CN218269010U - A coking enterprise surplus steam utilization system - Google Patents

Abstract

The utility model relates to a surplus steam utilization system of coking enterprises, which comprises a dry quenching waste heat boiler, a steam pocket, a first ascending pipe heat exchanger, a second ascending pipe heat exchanger, a steam turbine, a demineralized water tank, a deoxidizing water pump, a deaerator, a deoxidizing water tank, a boiler water pump, a steam pocket water pump, a forced circulation pump, a condenser, a condensate pump and a pressure reducing valve; the utility model utilizes the coke oven riser waste heat recovery system to produce steam with two parameters, one steam meets the requirement of 0.4-0.6 MPa saturated steam inside a coking enterprise, and the other steam is matched with a certain level parameter of a steam turbine and sent to a steam turbine generator unit to do work and generate electricity; the steam turbine generator set is used for realizing the steam power generation function with two parameters, and a shared water supply system is arranged for two steam utilization systems.

Description

A coking enterprise surplus steam utilization system

technical field

The utility model relates to the technical field of coking, in particular to a system for utilizing surplus steam in coking enterprises.

Background technique

The current coking enterprises usually have more than 20 users of 0.4-0.6MPa saturated steam, and the waste heat recovered by the coking system is usually used to produce saturated steam with this parameter. With the application of more and more excess heat recovery technology, the steam in the coking enterprise has gradually changed from a gap to a surplus. Taking a coking enterprise with an annual output of 1.5-2.5 million tons as an example, the excess steam is generally 10-20t/h. How to find a suitable use for the surplus steam has become an urgent problem to be solved by coking workers.

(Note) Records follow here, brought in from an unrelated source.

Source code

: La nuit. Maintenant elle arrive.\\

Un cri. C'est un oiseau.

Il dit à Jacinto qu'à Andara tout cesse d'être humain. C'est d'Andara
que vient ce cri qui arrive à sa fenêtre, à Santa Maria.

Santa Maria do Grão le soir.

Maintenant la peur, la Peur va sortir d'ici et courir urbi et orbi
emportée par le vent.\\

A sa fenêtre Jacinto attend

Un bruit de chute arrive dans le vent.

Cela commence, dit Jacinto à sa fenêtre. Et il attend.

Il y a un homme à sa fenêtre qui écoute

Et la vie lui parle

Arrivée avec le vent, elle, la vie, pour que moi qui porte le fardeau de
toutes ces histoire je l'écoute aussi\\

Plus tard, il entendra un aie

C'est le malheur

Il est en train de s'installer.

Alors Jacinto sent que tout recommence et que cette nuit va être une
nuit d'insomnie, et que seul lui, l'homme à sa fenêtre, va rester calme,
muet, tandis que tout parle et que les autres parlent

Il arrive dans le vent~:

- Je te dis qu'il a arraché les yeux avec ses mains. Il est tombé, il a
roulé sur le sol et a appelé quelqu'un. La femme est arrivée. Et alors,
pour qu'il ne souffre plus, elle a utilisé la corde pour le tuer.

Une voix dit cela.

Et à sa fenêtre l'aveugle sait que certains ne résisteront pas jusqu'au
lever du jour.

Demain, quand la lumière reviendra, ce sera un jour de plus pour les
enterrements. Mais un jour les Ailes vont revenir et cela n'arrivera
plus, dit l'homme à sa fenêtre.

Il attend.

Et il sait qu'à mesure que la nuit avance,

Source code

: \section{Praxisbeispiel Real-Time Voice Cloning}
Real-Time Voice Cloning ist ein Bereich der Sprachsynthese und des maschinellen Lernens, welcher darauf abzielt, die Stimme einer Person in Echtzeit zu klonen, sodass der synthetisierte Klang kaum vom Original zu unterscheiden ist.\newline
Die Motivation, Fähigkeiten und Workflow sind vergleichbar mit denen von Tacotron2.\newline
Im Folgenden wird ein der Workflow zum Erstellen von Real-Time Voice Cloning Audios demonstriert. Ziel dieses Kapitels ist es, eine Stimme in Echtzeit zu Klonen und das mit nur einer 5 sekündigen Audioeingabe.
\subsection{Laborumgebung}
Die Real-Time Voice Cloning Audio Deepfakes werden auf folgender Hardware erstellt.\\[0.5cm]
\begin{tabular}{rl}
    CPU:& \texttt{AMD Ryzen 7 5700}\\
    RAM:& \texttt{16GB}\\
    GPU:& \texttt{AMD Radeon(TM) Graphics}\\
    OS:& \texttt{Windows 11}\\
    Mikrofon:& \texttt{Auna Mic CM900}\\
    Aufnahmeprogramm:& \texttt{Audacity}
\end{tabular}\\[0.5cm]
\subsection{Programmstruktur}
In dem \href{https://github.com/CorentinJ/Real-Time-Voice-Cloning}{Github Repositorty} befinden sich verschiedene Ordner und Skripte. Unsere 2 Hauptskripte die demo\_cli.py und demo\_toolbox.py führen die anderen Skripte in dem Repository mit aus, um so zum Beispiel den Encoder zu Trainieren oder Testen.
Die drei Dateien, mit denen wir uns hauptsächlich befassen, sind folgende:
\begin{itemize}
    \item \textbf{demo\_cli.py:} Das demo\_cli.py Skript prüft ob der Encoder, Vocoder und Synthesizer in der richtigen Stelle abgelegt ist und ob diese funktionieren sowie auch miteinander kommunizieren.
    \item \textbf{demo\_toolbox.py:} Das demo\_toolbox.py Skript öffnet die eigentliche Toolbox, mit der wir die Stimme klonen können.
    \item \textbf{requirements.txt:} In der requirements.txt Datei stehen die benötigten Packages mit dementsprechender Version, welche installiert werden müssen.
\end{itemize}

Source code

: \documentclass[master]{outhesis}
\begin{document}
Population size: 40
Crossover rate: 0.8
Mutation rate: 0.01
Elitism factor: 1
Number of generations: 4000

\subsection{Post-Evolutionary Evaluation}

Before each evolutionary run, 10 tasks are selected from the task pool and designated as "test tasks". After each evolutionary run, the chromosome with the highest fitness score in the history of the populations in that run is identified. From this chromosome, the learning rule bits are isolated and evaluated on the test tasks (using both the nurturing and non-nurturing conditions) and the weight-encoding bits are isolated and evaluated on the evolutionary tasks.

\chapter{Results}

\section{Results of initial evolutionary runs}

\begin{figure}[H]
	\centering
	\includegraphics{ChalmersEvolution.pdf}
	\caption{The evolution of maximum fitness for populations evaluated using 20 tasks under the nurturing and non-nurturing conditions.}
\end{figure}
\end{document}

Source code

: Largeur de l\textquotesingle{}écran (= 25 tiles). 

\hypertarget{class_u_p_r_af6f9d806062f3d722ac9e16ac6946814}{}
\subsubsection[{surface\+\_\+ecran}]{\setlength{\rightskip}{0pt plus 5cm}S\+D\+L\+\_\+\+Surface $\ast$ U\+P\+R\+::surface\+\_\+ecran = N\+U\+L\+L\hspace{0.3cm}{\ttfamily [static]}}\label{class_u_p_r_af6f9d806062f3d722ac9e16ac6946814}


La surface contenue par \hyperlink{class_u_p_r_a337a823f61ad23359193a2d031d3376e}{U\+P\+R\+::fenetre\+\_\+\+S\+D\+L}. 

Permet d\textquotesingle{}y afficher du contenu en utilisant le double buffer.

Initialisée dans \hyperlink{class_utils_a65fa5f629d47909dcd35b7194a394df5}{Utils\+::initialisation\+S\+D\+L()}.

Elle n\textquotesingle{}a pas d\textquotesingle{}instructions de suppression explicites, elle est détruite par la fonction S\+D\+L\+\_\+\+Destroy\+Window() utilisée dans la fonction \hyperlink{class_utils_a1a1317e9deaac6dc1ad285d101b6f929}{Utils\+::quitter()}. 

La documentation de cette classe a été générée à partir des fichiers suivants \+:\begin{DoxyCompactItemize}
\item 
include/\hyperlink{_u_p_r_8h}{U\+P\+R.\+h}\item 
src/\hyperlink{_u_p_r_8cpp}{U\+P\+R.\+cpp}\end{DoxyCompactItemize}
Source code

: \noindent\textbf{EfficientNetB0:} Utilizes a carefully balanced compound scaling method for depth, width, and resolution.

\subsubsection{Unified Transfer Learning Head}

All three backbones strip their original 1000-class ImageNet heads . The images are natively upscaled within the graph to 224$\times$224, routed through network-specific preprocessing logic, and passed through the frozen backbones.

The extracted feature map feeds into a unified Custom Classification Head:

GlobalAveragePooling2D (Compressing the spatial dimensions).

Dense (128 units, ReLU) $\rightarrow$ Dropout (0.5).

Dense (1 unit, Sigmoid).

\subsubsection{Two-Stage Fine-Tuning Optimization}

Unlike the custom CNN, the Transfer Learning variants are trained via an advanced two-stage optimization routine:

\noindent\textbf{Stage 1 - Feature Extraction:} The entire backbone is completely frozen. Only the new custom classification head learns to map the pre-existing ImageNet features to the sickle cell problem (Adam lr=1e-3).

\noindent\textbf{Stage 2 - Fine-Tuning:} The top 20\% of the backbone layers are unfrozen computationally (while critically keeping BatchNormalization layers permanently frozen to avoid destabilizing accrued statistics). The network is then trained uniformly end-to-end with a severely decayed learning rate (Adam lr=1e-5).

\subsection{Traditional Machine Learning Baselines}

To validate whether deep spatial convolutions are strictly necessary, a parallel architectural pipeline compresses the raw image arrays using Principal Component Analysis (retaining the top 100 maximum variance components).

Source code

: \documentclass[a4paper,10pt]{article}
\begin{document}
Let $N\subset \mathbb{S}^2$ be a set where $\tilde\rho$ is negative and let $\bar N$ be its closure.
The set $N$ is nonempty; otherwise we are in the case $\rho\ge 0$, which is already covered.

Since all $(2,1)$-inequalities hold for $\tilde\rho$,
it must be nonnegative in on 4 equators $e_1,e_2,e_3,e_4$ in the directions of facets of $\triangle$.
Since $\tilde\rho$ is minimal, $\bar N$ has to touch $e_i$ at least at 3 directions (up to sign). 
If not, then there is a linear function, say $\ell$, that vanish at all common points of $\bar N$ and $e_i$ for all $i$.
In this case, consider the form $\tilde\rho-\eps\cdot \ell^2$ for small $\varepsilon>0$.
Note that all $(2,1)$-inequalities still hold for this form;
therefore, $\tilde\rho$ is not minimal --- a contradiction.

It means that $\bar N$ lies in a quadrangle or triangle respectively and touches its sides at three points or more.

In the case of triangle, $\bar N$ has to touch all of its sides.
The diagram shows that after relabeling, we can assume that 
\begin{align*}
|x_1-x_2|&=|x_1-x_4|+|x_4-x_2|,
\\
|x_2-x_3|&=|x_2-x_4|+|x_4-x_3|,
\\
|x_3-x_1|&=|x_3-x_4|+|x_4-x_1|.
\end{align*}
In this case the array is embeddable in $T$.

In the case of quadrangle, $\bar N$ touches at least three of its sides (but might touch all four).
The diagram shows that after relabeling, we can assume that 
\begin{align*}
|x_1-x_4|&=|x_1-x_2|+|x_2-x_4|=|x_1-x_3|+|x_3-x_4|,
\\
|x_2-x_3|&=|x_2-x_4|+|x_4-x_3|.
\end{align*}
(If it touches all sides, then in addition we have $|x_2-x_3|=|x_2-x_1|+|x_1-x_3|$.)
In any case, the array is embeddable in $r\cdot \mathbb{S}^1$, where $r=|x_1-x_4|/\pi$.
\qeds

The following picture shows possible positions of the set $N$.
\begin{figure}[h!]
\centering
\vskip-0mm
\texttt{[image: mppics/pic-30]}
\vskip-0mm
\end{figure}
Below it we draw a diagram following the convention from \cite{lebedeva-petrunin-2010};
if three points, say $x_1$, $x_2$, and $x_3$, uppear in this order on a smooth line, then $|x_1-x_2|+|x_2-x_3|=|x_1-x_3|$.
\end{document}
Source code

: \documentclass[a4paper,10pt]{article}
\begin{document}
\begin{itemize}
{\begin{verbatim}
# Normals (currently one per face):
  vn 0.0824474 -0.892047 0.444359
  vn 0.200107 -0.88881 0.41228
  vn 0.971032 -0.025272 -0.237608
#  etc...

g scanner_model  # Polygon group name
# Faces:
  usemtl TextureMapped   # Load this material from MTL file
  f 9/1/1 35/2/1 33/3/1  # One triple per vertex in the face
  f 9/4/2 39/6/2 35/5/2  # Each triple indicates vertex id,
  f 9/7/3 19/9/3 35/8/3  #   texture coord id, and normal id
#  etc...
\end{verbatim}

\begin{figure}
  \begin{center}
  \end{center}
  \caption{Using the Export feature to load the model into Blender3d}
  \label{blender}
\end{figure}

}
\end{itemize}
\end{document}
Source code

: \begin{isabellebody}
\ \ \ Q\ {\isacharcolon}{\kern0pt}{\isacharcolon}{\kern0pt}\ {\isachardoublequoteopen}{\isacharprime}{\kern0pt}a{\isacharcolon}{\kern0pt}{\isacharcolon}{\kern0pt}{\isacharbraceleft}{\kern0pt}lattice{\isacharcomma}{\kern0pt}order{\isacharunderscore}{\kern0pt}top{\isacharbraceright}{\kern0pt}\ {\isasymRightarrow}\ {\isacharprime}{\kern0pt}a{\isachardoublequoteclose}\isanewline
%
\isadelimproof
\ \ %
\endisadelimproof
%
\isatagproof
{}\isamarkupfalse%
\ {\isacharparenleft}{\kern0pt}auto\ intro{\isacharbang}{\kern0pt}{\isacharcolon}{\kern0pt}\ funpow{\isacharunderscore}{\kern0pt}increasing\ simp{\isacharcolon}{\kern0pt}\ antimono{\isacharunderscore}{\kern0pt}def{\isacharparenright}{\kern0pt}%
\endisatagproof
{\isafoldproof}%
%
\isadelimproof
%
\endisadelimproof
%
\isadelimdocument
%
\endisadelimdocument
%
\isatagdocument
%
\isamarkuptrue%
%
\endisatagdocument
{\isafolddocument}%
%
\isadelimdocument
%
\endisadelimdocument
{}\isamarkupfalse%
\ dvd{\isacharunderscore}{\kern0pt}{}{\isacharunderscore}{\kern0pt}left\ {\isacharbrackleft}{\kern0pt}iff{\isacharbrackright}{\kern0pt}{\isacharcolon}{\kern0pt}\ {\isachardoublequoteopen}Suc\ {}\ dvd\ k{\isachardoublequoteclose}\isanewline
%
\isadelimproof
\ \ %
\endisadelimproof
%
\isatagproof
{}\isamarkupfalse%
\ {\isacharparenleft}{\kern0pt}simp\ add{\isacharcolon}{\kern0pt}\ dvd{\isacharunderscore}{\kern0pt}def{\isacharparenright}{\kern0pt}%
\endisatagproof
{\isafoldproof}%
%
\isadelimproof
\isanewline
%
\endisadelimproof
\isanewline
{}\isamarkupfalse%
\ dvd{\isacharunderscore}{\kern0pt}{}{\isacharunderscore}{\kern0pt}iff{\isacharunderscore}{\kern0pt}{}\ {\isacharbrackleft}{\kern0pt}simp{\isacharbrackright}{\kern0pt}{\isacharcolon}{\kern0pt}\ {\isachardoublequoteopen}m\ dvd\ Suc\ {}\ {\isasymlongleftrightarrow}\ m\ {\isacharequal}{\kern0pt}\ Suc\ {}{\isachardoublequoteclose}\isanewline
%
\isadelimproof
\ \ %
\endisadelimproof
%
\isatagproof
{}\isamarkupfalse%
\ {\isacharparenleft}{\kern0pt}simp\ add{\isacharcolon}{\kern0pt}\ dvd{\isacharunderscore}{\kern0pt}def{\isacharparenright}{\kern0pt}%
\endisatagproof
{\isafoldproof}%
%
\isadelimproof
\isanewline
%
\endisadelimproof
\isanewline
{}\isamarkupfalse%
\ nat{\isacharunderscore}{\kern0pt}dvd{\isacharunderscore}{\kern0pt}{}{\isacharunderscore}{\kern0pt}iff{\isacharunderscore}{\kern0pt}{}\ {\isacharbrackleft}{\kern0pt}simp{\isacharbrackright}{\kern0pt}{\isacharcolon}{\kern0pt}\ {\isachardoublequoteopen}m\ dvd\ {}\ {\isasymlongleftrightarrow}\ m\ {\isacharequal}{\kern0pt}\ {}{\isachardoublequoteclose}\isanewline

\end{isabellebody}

Since surplus steam has the characteristics of continuous supply, it is first considered to send surplus steam to continuous steam users in adjacent enterprises. In the case of external demand, the surplus steam can be considered to be sold directly. In the case of no external demand, the surplus steam can be considered to be used for power generation. into the existing steam turbine generator set. CDQ is the basic configuration of coking enterprises. More than 70% of the CDQ systems are equipped with special turbogenerators for power generation and heat supply. Therefore, it is also possible to consider incorporating surplus steam into the CDQ system for steam turbine power generation. unit.

The Chinese patent application with the application publication number CN 112539408 A discloses "a coking system waste heat recovery comprehensive utilization power generation system and method". Flue gas waste heat boiler, atmospheric deaerator, high pressure deaerator, high pressure boiler feed water pump, steam turbine high pressure cylinder, steam turbine low pressure cylinder, generator, condenser, condensate pump, condensate tank, deaerator feed water pump, low pressure Boiler feed water pump; the coke oven gas boiler and CDQ boiler are respectively connected to the steam turbine high-pressure cylinder through the coke oven gas steam outlet pipeline and the CDQ boiler steam outlet pipeline, and the high temperature super The high-pressure steam is discharged after expanding and working in the high-pressure cylinder of the steam turbine. It improves the thermal efficiency of waste heat and waste energy utilization of the coking system, and effectively promotes energy saving and consumption reduction. However, it does not involve the coke oven riser waste heat recovery system.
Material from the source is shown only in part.